[Stored data entries]
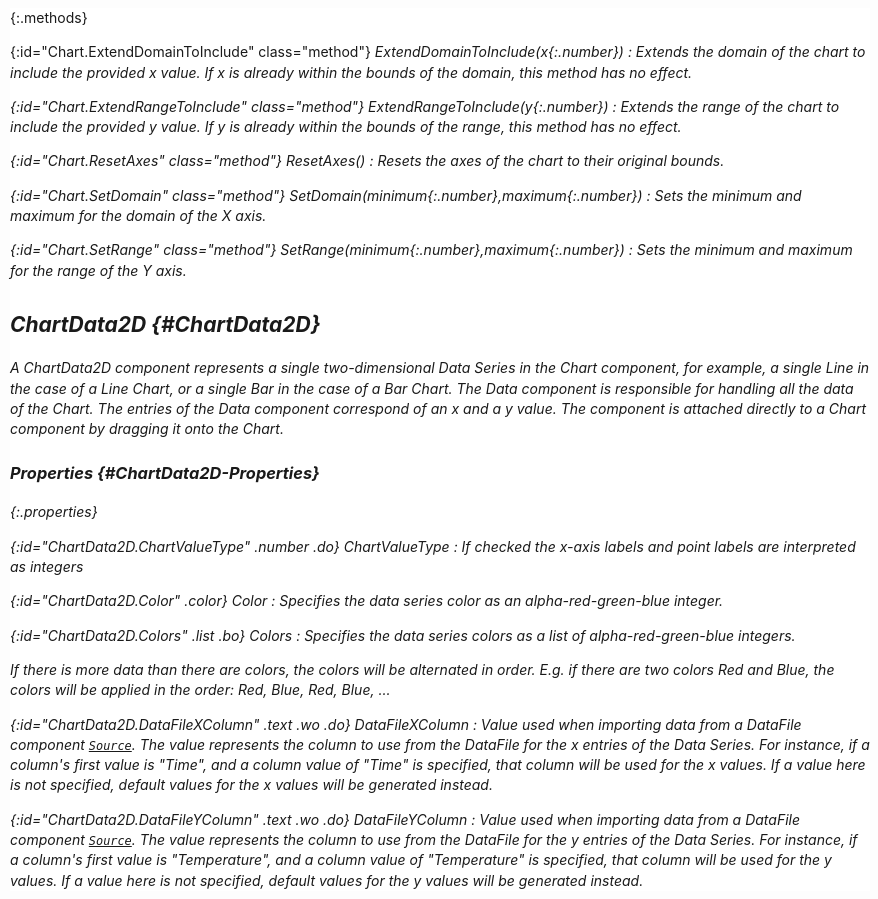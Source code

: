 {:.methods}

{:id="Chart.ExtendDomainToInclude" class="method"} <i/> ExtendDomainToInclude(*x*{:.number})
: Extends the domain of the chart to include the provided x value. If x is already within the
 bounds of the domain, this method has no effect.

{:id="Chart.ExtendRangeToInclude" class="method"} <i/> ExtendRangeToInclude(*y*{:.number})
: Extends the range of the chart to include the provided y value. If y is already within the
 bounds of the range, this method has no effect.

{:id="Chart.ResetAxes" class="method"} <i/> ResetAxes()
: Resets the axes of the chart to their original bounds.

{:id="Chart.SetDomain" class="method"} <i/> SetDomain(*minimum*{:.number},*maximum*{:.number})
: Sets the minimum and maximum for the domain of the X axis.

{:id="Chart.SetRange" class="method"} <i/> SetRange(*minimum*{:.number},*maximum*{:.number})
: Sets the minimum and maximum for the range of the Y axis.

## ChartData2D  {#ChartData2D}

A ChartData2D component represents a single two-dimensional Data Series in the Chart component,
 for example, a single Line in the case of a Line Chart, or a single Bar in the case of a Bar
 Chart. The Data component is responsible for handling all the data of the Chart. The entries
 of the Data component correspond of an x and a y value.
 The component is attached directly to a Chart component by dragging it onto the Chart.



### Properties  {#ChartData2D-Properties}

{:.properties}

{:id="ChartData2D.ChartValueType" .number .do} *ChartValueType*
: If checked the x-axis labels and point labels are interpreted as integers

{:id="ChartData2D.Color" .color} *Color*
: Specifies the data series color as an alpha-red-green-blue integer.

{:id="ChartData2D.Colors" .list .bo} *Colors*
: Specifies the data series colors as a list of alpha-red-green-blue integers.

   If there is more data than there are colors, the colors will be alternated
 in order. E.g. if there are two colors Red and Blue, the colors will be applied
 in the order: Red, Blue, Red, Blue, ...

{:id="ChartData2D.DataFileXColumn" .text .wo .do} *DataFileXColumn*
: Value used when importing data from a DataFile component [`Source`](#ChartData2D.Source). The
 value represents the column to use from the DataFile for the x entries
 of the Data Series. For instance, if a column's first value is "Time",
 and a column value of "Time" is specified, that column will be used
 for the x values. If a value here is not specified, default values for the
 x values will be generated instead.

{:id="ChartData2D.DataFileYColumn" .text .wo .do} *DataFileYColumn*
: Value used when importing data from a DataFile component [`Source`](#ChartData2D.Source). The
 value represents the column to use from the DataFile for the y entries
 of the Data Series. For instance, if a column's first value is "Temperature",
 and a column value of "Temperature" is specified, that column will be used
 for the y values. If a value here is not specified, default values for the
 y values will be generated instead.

Task directions :: Give all the records again, exactly, without images.

Exercise answer ::
Source code

: {:.methods}

{:id="Chart.ExtendDomainToInclude" class="method"} <i/> ExtendDomainToInclude(*x*{:.number})
: Extends the domain of the chart to include the provided x value. If x is already within the
 bounds of the domain, this method has no effect.

{:id="Chart.ExtendRangeToInclude" class="method"} <i/> ExtendRangeToInclude(*y*{:.number})
: Extends the range of the chart to include the provided y value. If y is already within the
 bounds of the range, this method has no effect.

{:id="Chart.ResetAxes" class="method"} <i/> ResetAxes()
: Resets the axes of the chart to their original bounds.

{:id="Chart.SetDomain" class="method"} <i/> SetDomain(*minimum*{:.number},*maximum*{:.number})
: Sets the minimum and maximum for the domain of the X axis.

{:id="Chart.SetRange" class="method"} <i/> SetRange(*minimum*{:.number},*maximum*{:.number})
: Sets the minimum and maximum for the range of the Y axis.

## ChartData2D  {#ChartData2D}

A ChartData2D component represents a single two-dimensional Data Series in the Chart component,
 for example, a single Line in the case of a Line Chart, or a single Bar in the case of a Bar
 Chart. The Data component is responsible for handling all the data of the Chart. The entries
 of the Data component correspond of an x and a y value.
 The component is attached directly to a Chart component by dragging it onto the Chart.



### Properties  {#ChartData2D-Properties}

{:.properties}

{:id="ChartData2D.ChartValueType" .number .do} *ChartValueType*
: If checked the x-axis labels and point labels are interpreted as integers

{:id="ChartData2D.Color" .color} *Color*
: Specifies the data series color as an alpha-red-green-blue integer.

{:id="ChartData2D.Colors" .list .bo} *Colors*
: Specifies the data series colors as a list of alpha-red-green-blue integers.

   If there is more data than there are colors, the colors will be alternated
 in order. E.g. if there are two colors Red and Blue, the colors will be applied
 in the order: Red, Blue, Red, Blue, ...

{:id="ChartData2D.DataFileXColumn" .text .wo .do} *DataFileXColumn*
: Value used when importing data from a DataFile component [`Source`](#ChartData2D.Source). The
 value represents the column to use from the DataFile for the x entries
 of the Data Series. For instance, if a column's first value is "Time",
 and a column value of "Time" is specified, that column will be used
 for the x values. If a value here is not specified, default values for the
 x values will be generated instead.

{:id="ChartData2D.DataFileYColumn" .text .wo .do} *DataFileYColumn*
: Value used when importing data from a DataFile component [`Source`](#ChartData2D.Source). The
 value represents the column to use from the DataFile for the y entries
 of the Data Series. For instance, if a column's first value is "Temperature",
 and a column value of "Temperature" is specified, that column will be used
 for the y values. If a value here is not specified, default values for the
 y values will be generated instead.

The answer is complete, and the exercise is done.